I made it through that day, with more deep breathing and inversions.

I am having another tough week in Austin. I needed to leave my little one with her daycare overnight in order to make this trip and enforce some tough decisions that will affect people’s lives and well-being. And now I sit at Gate 11, waiting on my boss and our shared rental car. At first, I couldn’t bear to imagine staying longer in this godforsaken airport than absolutely necessary. But then I realized, this is what grit is. This is what perseverance looks like. This is being an adult. This is being a professional.

But under all of that, isn’t every human an ocean of emotion, sentimentality and connections? The reason I’m writing this is because it’s critical to be both, and what we must teach our children is when each is appropriate, and to find the outlet that allows both to live in us.

I know now that I can do what’s required this week, to present these decision calmly and emotion-free. Before I left, I was feeling the emotions rise up. Frustration, anger, sadness that I had to leave my little girl. And a song came on the radio. Anyone who knows me knows that I believe you hear the songs you need to hear when you need to hear them. Anyone who knows Ali knows her love of Bob Marley. Anyone who knows Brittany knows she doesn’t even LIKE Bob Marley. (Still the case, Britt?) So you’ll know why my Gate 11 tears came as Bob sang, “every little thing is going to be alright.”

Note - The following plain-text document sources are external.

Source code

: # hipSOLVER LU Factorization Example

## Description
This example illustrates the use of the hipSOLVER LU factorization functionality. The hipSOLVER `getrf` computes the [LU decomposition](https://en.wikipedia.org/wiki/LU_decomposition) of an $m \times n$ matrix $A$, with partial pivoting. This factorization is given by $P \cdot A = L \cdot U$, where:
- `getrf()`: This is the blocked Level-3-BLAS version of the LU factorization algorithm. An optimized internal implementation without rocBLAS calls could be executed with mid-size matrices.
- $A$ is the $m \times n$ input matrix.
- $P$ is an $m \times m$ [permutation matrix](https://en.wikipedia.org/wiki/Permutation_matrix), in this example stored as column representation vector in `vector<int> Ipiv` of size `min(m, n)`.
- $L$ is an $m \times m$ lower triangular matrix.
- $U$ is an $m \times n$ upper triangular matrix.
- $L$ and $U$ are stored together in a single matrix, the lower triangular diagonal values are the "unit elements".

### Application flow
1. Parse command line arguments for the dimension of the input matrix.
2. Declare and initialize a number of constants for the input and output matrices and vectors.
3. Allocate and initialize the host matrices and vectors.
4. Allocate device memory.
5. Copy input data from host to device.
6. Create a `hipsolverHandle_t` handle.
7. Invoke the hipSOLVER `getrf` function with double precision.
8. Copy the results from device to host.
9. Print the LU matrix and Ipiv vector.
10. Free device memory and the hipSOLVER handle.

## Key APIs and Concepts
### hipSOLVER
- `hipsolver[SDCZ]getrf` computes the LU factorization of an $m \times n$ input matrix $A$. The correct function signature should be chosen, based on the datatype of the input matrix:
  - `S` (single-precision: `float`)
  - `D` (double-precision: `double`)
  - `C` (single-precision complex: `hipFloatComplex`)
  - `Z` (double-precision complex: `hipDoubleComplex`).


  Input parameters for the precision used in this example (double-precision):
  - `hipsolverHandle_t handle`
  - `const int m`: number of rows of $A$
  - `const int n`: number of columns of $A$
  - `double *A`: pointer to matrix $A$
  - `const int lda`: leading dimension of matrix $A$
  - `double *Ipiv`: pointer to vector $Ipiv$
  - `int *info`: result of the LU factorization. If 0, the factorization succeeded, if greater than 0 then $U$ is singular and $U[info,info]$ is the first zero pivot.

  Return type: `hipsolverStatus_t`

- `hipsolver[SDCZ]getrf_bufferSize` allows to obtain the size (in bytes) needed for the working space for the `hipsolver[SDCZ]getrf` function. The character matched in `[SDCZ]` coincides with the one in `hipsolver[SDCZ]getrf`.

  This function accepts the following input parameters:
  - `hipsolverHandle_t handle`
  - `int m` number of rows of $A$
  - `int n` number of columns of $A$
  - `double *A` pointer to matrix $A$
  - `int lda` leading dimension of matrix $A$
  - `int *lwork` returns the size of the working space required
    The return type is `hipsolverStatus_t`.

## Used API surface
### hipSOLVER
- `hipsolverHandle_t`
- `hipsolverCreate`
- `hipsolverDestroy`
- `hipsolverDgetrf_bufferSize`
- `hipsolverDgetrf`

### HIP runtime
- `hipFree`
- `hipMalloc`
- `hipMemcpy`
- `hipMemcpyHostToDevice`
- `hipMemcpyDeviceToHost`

I am trying my best to make Gate 11 hallowed ground. The place where I remember that to be human, to truly value this amazing gift that is life is to be your authentic self, which can be both sappy and strong, not always at the same time.

-Kel

  

2 thoughts on “Gate 11.

  1. Just caught this quite by accident and sitting here crying my eyes out reading it. Amazing that we continue to hear stories about how Ali’s life and death effected everyone’s lives. Thank you for loving us all and being a part of our family, Kelly, and especially for sharing your story. We love you back and I’ve learned thriough so many tough times that life doesn’t get easier, just adulthood makes it more bearable. There’s always something around us to make us hang in there. Keep deep breathing.

    • And I just caught THIS by accident. Thank you for letting me be a part of your family. I can’t imagine my life without the influence of the Tracys. I’m so glad I don’t have to.